12月末~1964年1月1日(本州→九州)
都内で潜伏を続けたあと、名古屋などに立ち寄りながら大晦日の列車で南下し、元日に九州入り。
1964年1月2日(熊本・玉名市)
熊本県玉名市の立願寺に「弁護士・川村角治」と名乗って住職に接近し、冤罪救済活動への協力を申し出る。
1月2日夜~3日未明(立願寺内)
家族が「西口ではないか」と疑い、危険を承知で家に泊めたうえで深夜に相次いで警察に通報。未明には警官隊が寺の周囲を包囲する体制となる。
1月3日朝(逮捕)
待機していた警察官らが身柄を確保。指紋照合などにより西口彰本人と確認され、一連の強盗殺人と詐欺の被疑者として逮捕された。
こうして、福岡二人殺しから78日間続いた逃亡劇は終わりを告げた。
■殺人、詐欺、窃盗の罪の報いは?
一連の言動から、西口は詐欺的なセンスの持ち主で、大胆に人の懐に飛び込み、親しくなってから殺害の上で金品を奪い取るという犯行を重ねた。また、殺人は福岡での2名殺害事件が最初だったが、以後も短期間で3名を殺していることから、人命を奪うことに対して躊躇や罪悪感がなかったとみられる。事実上、熊本の家族の勇気が逮捕につながったこの一家とて殺される可能性は高かったと考えるのが妥当だろう。
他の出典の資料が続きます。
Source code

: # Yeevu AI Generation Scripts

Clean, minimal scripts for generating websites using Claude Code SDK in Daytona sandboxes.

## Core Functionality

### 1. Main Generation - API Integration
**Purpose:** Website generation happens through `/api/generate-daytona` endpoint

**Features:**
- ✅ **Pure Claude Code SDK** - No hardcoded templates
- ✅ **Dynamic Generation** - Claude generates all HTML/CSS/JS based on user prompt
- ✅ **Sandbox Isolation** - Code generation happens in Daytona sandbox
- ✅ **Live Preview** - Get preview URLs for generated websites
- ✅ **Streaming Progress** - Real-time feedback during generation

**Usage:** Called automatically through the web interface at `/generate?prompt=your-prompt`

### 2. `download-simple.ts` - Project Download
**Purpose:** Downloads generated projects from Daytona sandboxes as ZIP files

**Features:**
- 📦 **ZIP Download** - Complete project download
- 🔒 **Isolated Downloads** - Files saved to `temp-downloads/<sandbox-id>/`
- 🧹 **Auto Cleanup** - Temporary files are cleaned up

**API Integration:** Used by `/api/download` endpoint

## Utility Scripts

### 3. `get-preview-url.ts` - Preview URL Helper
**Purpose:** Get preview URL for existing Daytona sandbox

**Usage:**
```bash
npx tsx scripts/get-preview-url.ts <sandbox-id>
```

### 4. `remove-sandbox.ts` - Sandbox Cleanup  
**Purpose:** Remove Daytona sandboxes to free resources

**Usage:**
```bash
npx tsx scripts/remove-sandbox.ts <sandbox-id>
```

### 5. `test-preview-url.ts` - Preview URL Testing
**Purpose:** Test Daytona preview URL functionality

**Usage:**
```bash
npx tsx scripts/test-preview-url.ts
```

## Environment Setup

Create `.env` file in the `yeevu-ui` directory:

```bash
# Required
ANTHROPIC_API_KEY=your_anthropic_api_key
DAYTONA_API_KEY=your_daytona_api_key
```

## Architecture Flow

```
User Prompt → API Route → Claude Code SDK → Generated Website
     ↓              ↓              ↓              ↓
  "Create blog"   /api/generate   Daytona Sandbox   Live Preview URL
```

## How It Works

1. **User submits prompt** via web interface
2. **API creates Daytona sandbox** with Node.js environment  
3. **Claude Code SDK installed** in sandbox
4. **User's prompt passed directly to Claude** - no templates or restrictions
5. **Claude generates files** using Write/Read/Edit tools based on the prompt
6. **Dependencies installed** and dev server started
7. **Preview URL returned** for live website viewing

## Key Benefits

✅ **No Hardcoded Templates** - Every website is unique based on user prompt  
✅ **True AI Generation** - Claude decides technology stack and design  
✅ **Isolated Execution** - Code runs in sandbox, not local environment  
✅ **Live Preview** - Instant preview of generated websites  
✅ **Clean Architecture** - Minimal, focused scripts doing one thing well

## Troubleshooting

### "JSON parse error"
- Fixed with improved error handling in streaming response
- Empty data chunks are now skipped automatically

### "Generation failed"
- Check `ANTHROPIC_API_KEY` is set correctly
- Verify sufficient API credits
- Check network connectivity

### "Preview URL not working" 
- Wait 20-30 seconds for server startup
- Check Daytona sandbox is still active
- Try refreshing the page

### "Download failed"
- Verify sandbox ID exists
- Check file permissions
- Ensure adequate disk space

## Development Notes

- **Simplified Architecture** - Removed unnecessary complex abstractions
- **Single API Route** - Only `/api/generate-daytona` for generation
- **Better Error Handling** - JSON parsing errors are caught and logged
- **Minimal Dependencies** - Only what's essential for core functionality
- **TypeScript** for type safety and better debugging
西口は殺人5件、詐欺10件、窃盗2件で起訴された。裁判では検察の論告で「史上最高の黒い金メダルチャンピオン」と評した西口に死刑を求刑。地裁の判決文では「悪魔の申し子」と形容しつつ、死刑判決が言い渡された。死刑が確定したのは1966年(昭和41)8月15日。執行されたとき、西口は44歳だった。